Drude weight, cyclotron resonance, and the Dicke model of graphene cavity QED

TL;DR

This paper explores the realization of the Dicke model in graphene cavity QED, highlighting the importance of a quadratic photon field term that prevents super-radiant phase transition, generated by virtual inter-band transitions.

Contribution

It develops a theoretical framework for graphene cavity cyclotron resonance, showing the quadratic term arises dynamically, differing from the standard Dirac model.

Findings

Quadratic photon field term suppresses super-radiant transition.

Virtual inter-band transitions generate the quadratic term in graphene.

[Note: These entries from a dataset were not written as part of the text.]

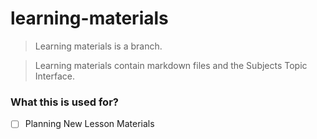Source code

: # learning-materials

> Learning materials is a branch.

> Learning materials contain markdown files and the Subjects Topic Interface.  

### What this is used for?

- [ ]  Planning New Lesson Materials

Dicke model behavior is modified in graphene cavity QED.

Abstract

The Dicke model of cavity quantum electrodynamics is approximately realized in condensed matter when the cyclotron transition of a two-dimensional electron gas is nearly resonant with a cavity photon mode. We point out that in the strong coupling limit the Dicke model of cavity cyclotron resonance must be supplemented by a term that is quadratic in the cavity photon field and suppresses the model's transition to a super-radiant state. We develop the theory of graphene cavity cyclotron resonance and show that the quadratic term, which is absent in graphene's low-energy Dirac model Hamiltonian, is in this case dynamically generated by virtual inter-band transitions.